# [Task statement]
Check each line below for the word "routine". Then give only how many lines have it.

Source records
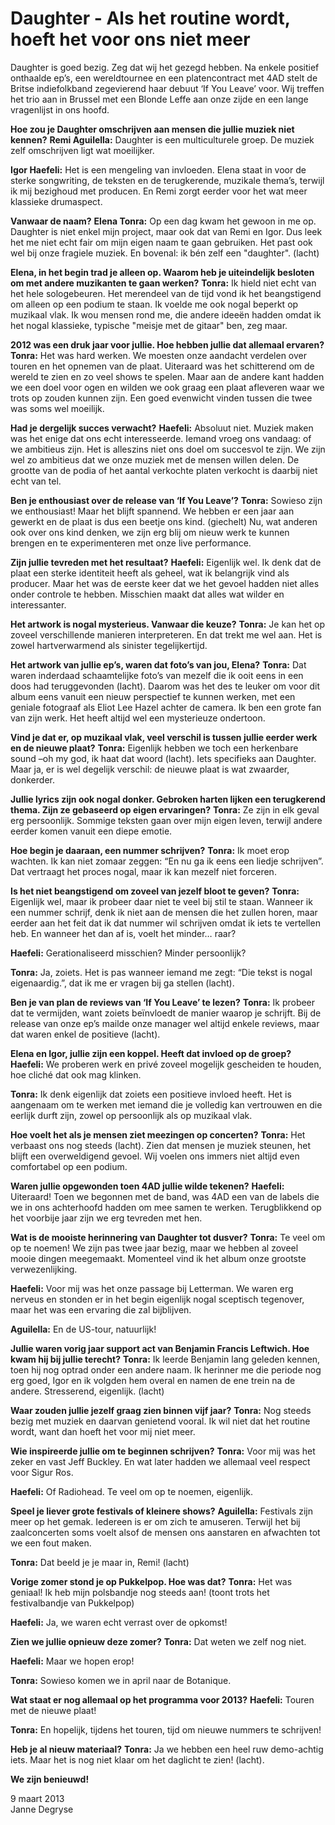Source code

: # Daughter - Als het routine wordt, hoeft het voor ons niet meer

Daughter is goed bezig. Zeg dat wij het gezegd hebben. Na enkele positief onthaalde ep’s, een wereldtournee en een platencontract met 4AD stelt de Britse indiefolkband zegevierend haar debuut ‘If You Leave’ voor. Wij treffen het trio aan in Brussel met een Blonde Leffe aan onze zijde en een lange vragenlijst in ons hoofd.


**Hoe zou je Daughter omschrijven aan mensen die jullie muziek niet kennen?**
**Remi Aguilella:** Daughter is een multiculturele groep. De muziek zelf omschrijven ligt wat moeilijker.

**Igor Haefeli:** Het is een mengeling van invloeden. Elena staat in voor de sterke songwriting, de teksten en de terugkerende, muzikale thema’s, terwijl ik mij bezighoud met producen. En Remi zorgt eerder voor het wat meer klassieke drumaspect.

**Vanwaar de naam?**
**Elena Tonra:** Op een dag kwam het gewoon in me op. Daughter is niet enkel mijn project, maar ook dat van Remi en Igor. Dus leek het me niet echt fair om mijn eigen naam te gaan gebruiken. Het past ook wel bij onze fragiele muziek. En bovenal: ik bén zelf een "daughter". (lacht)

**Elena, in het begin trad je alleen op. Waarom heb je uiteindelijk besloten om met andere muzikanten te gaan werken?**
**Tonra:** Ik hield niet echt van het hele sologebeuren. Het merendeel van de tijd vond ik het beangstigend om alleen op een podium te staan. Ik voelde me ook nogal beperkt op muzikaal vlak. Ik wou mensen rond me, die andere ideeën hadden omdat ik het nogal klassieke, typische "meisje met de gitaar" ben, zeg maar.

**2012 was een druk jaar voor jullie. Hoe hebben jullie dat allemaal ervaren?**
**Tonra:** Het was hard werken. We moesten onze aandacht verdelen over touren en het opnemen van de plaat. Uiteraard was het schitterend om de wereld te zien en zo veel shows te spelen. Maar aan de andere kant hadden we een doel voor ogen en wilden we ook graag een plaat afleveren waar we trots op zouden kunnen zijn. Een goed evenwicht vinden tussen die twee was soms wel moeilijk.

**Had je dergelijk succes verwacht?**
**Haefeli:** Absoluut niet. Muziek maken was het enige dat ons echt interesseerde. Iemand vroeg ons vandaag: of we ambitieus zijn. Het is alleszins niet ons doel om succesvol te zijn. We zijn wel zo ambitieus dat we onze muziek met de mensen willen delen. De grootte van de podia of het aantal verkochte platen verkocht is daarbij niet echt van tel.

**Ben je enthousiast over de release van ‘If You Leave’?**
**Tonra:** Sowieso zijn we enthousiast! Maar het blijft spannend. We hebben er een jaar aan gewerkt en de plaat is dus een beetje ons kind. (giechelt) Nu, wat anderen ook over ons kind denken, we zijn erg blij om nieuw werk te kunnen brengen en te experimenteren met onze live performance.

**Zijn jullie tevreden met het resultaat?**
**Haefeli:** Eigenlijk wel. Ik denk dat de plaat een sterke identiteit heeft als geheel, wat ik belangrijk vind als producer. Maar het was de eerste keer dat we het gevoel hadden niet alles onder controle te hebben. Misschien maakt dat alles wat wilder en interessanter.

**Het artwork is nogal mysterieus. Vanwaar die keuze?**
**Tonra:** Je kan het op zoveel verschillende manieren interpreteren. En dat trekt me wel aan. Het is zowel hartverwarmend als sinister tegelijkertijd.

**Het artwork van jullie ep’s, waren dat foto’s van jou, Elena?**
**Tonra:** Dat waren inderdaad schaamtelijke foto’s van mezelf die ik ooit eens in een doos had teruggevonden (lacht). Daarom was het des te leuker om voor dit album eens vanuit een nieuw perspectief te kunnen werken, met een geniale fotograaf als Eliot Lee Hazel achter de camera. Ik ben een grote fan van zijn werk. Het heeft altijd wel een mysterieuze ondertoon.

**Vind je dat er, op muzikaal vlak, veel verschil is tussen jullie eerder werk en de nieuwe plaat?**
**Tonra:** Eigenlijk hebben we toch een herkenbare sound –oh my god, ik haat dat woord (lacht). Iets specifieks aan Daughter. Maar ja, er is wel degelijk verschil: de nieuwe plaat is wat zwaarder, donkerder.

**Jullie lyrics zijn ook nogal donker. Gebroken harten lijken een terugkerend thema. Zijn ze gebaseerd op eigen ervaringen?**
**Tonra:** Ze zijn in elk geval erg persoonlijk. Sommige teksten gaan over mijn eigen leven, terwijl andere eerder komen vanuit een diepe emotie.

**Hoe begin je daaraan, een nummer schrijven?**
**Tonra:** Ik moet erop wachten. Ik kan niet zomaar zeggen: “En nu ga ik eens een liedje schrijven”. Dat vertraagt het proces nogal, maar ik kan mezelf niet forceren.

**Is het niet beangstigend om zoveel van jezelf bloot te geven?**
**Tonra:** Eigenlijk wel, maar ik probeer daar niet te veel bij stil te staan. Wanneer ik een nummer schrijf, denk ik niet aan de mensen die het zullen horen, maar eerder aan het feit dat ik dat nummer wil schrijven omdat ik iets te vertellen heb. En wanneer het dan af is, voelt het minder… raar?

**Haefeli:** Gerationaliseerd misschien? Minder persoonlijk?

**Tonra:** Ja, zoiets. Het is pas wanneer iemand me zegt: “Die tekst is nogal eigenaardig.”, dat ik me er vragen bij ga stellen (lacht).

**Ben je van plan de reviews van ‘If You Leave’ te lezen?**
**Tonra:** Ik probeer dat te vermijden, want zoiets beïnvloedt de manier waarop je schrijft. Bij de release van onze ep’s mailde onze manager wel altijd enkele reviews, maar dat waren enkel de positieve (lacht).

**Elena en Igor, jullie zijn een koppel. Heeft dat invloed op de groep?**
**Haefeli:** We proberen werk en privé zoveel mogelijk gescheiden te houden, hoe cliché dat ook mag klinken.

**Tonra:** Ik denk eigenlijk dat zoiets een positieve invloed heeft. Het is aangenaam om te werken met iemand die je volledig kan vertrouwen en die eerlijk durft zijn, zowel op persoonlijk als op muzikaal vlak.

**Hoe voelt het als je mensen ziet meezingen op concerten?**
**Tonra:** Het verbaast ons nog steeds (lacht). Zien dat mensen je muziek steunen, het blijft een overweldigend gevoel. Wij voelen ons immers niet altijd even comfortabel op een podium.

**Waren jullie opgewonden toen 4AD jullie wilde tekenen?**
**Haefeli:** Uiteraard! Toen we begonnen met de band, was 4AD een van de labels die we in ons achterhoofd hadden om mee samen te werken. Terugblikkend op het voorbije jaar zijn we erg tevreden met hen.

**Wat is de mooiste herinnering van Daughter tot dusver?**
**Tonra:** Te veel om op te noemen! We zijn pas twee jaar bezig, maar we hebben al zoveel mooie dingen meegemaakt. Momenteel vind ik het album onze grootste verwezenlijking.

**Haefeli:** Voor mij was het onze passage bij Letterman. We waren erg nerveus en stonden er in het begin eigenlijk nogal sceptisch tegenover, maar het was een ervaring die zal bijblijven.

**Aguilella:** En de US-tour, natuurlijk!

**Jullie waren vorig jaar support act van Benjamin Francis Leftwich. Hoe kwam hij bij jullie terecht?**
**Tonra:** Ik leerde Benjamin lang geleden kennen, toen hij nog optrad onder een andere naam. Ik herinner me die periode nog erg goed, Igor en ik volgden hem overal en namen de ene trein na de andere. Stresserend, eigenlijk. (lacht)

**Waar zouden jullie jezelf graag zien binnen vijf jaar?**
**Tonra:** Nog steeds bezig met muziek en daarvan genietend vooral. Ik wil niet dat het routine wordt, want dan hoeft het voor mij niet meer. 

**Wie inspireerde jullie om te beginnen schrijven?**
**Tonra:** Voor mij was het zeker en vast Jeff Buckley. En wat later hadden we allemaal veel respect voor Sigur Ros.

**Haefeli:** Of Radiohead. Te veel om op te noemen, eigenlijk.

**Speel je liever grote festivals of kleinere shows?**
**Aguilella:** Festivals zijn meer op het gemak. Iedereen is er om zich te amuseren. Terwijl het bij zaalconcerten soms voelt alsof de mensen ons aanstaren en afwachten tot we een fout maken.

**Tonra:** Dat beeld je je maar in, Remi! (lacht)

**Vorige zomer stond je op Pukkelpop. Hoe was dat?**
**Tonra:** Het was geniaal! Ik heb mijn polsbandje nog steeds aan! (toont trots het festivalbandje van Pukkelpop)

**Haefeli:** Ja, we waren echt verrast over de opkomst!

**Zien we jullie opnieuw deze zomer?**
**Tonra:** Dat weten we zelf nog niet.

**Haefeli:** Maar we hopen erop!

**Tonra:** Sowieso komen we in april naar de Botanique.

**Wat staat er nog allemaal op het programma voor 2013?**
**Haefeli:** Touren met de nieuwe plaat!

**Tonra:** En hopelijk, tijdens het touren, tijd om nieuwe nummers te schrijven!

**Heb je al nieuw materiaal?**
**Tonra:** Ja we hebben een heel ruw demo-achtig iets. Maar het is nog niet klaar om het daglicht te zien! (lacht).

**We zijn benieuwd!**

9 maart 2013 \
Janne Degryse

...

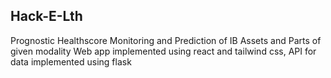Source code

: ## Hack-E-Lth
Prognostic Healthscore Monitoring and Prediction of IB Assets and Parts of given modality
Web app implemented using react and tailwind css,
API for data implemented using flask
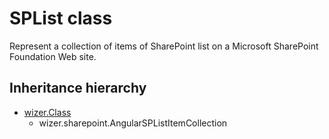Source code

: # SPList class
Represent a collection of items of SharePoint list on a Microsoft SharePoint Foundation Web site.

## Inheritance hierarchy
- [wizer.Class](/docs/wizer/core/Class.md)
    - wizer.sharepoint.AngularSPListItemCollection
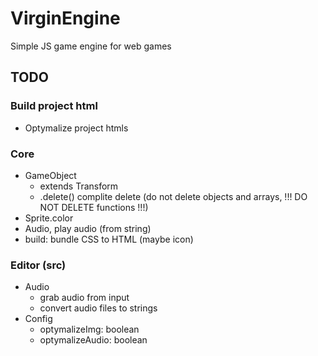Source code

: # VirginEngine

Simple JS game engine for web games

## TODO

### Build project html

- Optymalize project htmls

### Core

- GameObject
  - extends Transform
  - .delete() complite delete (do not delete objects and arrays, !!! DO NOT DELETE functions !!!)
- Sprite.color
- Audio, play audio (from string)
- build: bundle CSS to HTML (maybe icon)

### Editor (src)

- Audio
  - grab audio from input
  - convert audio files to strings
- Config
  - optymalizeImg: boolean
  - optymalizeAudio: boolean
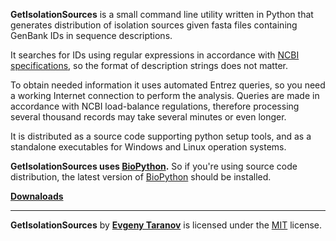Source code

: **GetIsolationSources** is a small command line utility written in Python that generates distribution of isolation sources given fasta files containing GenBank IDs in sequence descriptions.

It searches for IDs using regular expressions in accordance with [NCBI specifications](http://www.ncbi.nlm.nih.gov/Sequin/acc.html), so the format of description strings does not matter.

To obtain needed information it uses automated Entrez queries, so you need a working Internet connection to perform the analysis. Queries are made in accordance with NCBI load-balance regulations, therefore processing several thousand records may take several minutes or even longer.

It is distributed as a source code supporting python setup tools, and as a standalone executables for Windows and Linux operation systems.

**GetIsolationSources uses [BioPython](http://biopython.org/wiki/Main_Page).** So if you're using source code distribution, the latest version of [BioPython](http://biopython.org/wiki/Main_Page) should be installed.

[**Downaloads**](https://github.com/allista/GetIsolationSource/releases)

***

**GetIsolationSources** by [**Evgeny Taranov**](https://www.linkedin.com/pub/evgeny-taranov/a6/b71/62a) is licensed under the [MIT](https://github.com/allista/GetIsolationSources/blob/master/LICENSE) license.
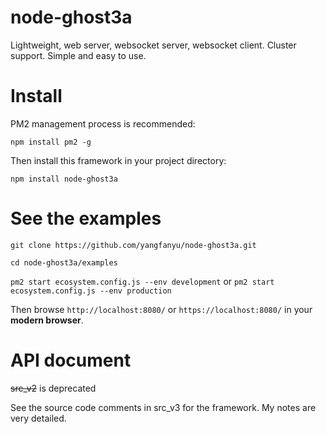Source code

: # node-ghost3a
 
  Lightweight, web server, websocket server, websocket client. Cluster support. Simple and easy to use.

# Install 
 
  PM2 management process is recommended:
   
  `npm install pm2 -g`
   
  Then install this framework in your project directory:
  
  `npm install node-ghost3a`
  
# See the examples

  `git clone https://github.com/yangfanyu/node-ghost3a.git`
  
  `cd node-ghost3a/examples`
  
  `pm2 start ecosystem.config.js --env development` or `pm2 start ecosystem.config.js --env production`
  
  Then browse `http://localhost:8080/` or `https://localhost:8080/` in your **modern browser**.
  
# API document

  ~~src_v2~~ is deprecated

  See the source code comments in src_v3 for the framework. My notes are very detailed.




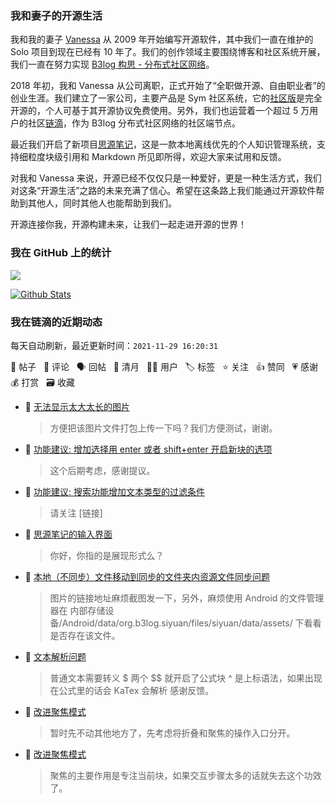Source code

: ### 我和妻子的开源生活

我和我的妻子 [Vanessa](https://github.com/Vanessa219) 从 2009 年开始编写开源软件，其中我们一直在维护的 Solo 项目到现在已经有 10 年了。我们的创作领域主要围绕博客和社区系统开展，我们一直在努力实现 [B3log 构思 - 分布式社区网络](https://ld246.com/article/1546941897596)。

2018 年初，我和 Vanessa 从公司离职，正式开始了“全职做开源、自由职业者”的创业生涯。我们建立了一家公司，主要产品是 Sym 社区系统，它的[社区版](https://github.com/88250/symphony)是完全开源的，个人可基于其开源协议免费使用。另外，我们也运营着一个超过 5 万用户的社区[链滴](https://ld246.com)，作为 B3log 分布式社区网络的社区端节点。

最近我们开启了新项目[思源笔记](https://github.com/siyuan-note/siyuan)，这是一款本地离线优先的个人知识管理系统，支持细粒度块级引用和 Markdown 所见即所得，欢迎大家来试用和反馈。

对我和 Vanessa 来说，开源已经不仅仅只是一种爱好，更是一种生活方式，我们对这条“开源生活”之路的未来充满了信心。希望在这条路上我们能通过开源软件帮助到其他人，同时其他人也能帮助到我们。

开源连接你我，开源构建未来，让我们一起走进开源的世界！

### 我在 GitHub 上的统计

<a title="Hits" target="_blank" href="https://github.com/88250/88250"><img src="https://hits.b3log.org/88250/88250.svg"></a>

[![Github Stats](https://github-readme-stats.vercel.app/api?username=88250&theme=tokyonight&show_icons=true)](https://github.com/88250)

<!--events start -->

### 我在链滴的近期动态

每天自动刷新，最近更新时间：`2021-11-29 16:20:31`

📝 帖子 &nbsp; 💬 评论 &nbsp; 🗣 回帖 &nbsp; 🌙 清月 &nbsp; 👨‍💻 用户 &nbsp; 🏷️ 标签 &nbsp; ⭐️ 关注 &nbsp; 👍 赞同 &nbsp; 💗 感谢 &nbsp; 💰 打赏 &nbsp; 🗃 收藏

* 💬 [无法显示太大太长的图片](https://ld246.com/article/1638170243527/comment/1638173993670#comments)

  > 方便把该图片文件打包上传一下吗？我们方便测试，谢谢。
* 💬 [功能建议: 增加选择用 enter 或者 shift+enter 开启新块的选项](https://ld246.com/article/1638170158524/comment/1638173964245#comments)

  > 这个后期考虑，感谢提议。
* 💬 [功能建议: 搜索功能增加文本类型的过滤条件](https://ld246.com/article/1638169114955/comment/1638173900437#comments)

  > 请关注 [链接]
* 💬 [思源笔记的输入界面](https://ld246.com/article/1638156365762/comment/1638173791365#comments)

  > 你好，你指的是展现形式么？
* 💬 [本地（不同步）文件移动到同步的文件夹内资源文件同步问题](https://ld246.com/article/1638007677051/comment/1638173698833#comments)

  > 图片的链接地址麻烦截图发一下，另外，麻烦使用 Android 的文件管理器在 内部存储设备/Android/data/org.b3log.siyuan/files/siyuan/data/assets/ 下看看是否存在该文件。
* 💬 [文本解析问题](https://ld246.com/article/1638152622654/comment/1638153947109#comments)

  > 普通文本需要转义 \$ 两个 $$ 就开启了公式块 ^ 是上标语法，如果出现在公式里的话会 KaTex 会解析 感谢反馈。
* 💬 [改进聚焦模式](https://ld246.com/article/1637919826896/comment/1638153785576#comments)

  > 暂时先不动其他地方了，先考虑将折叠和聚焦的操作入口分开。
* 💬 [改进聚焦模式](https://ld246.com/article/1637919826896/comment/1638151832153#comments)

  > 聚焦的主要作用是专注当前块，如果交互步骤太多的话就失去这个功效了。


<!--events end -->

# [Reply to the task]
2